Transcribe precisely, and only, the lines beginning at the line containing "la forme XX.XX.XX.XX/XX." and ending at the final line of the material below.

- _Available data_:
──────

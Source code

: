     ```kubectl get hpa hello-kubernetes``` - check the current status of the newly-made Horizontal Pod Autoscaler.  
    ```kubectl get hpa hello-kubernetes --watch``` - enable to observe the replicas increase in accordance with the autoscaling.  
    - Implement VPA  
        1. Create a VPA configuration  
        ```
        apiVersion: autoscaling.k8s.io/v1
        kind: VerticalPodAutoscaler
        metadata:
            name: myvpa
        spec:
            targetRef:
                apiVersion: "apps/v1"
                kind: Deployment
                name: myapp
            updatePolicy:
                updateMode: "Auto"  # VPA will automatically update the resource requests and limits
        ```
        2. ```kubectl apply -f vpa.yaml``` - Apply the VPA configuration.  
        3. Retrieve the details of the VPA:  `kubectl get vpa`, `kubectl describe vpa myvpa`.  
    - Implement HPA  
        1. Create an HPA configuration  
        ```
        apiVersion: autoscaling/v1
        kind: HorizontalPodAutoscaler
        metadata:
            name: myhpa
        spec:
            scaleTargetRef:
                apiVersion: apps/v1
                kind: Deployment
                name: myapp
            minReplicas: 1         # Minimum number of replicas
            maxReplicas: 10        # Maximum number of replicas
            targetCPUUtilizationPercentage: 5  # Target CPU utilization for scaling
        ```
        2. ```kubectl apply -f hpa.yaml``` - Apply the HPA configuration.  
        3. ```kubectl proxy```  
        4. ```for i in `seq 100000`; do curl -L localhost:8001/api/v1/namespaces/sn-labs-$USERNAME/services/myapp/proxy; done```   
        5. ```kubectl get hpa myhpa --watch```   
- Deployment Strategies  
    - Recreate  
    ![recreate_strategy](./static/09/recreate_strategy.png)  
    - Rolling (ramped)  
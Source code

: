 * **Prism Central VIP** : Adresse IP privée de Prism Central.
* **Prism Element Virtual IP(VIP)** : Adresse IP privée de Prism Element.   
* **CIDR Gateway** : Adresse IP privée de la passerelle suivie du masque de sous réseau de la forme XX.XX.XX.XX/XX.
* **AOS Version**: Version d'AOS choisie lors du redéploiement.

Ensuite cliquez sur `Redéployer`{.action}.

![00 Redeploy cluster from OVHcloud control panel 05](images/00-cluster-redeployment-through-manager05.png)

──────

- _Task output_:
* **CIDR Gateway** : Adresse IP privée de la passerelle suivie du masque de sous réseau de la forme XX.XX.XX.XX/XX.
* **AOS Version**: Version d'AOS choisie lors du redéploiement.

Ensuite cliquez sur `Redéployer`{.action}.

![00 Redeploy cluster from OVHcloud control panel 05](images/00-cluster-redeployment-through-manager05.png)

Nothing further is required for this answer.